Sebastián Montealegre

• The purpose of this work is to establish a correlation between the biochemistry (i.e., the protein structure) and the cell biology (i.e., the intracellular transport and modification) of MHC class I endocytosis. I present some experimental evidence about the role of beta 2 microglobulin (β2m) in the endocytic destruction of the MHC class I allotype H 2Kb. The most important conclusion of my work is that the dissociation of β2m from the heavy chain of H 2Kb is the key requirement for the endocytic destruction of the complex. My experiments suggest that the dissociation of β2m from the heavy chain occurs mostly inside the cell, that is, in an endosomal compartment. I show here that in a fibroblast cell line, there are very few MHC class I free heavy chains (FHC) at steady state at the surface. This is somewhat unexpected, given the wealth of literature describing the presence of FHC at the cell surface of different cell lines, but the apparent discrepancy could be resolved.
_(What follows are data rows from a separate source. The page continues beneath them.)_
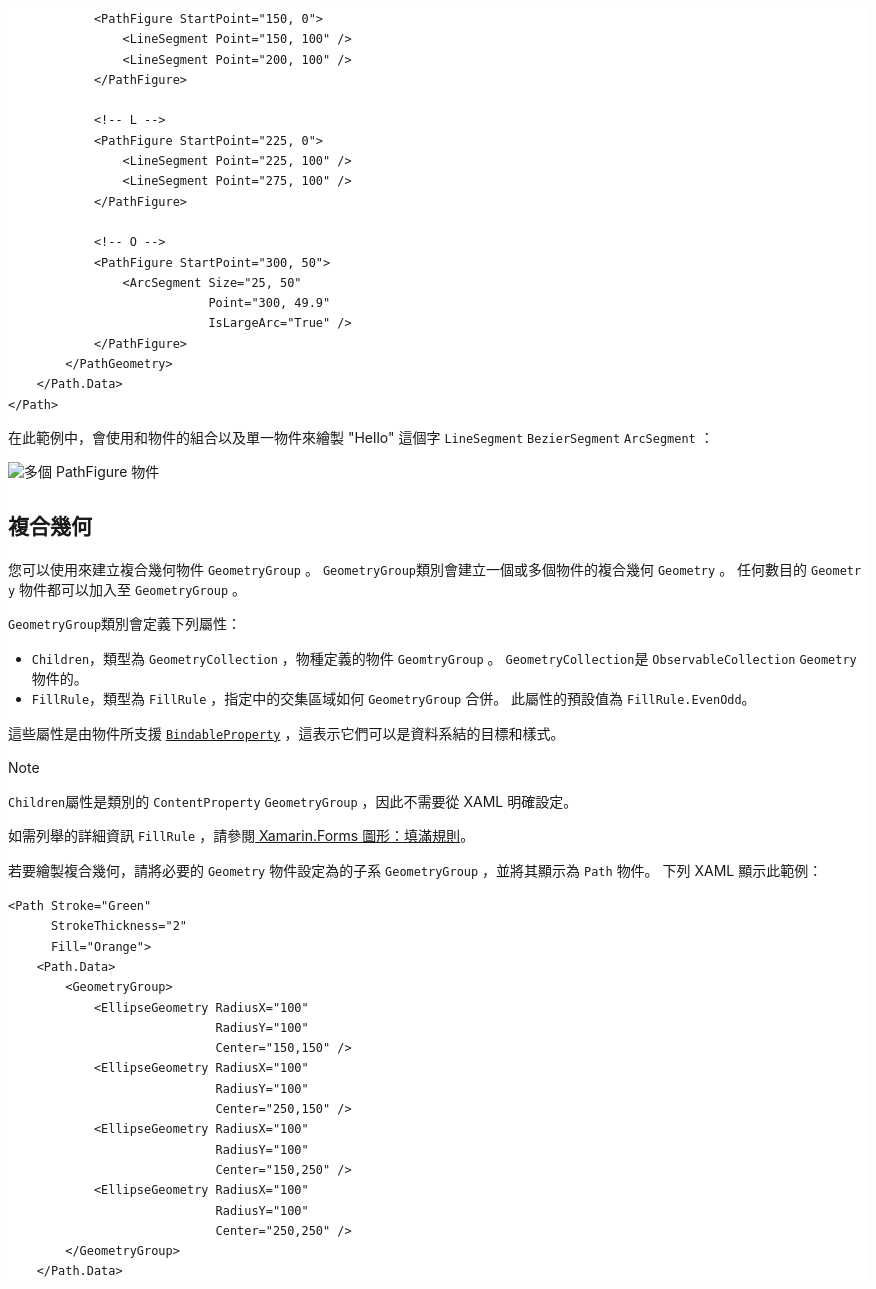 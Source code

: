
 ```xaml
            <PathFigure StartPoint="150, 0">
                <LineSegment Point="150, 100" />
                <LineSegment Point="200, 100" />
            </PathFigure>

            <!-- L -->
            <PathFigure StartPoint="225, 0">
                <LineSegment Point="225, 100" />
                <LineSegment Point="275, 100" />
            </PathFigure>

            <!-- O -->
            <PathFigure StartPoint="300, 50">
                <ArcSegment Size="25, 50"
                            Point="300, 49.9"
                            IsLargeArc="True" />
            </PathFigure>
        </PathGeometry>
    </Path.Data>
</Path>
```

在此範例中，會使用和物件的組合以及單一物件來繪製 "Hello" 這個字 `LineSegment` `BezierSegment` `ArcSegment` ：

![多個 PathFigure 物件](geometry-images/multiple-pathfigures.png "多個 PathFigure 物件")

## <a name="composite-geometries"></a>複合幾何

您可以使用來建立複合幾何物件 `GeometryGroup` 。 `GeometryGroup`類別會建立一個或多個物件的複合幾何 `Geometry` 。 任何數目的 `Geometry` 物件都可以加入至 `GeometryGroup` 。

`GeometryGroup`類別會定義下列屬性：

- `Children`，類型為 `GeometryCollection` ，物種定義的物件 `GeomtryGroup` 。 `GeometryCollection`是 `ObservableCollection` `Geometry` 物件的。
- `FillRule`，類型為 `FillRule` ，指定中的交集區域如何 `GeometryGroup` 合併。 此屬性的預設值為 `FillRule.EvenOdd`。

這些屬性是由物件所支援 [`BindableProperty`](xref:Xamarin.Forms.BindableProperty) ，這表示它們可以是資料系結的目標和樣式。

> [!NOTE]
> `Children`屬性是類別的 `ContentProperty` `GeometryGroup` ，因此不需要從 XAML 明確設定。

如需列舉的詳細資訊 `FillRule` ，請參閱[ Xamarin.Forms 圖形：填滿規則](fillrules.md)。

若要繪製複合幾何，請將必要的 `Geometry` 物件設定為的子系 `GeometryGroup` ，並將其顯示為 `Path` 物件。 下列 XAML 顯示此範例：

```xaml
<Path Stroke="Green"
      StrokeThickness="2"
      Fill="Orange">
    <Path.Data>
        <GeometryGroup>
            <EllipseGeometry RadiusX="100"
                             RadiusY="100"
                             Center="150,150" />
            <EllipseGeometry RadiusX="100"
                             RadiusY="100"
                             Center="250,150" />
            <EllipseGeometry RadiusX="100"
                             RadiusY="100"
                             Center="150,250" />
            <EllipseGeometry RadiusX="100"
                             RadiusY="100"
                             Center="250,250" />
        </GeometryGroup>
    </Path.Data>
```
I have also corroborated that an effect known in the MHC class I field as “empty molecules coming out in the cold” is not correctly named. Rather, the statement should be that “reduced endocytosis causes the low-temperature cell surface accumulation of suboptimally loaded MHC class I molecules”. This accumulation is due to the increased affinity of β2m for the heavy chain of Kb at low temperature. Finally, I present a different but related on the structural features of β2m by fluorescence spectroscopy. In this part of the work, I provide experimental evidence, using the small molecule reducing agent TCEP, that β2m is a flexible protein. The work can be a starting point for a more detailed investigation on protein folding in general and especially the potential to correlate in vitro experiments with in silico molecular dynamics simulations.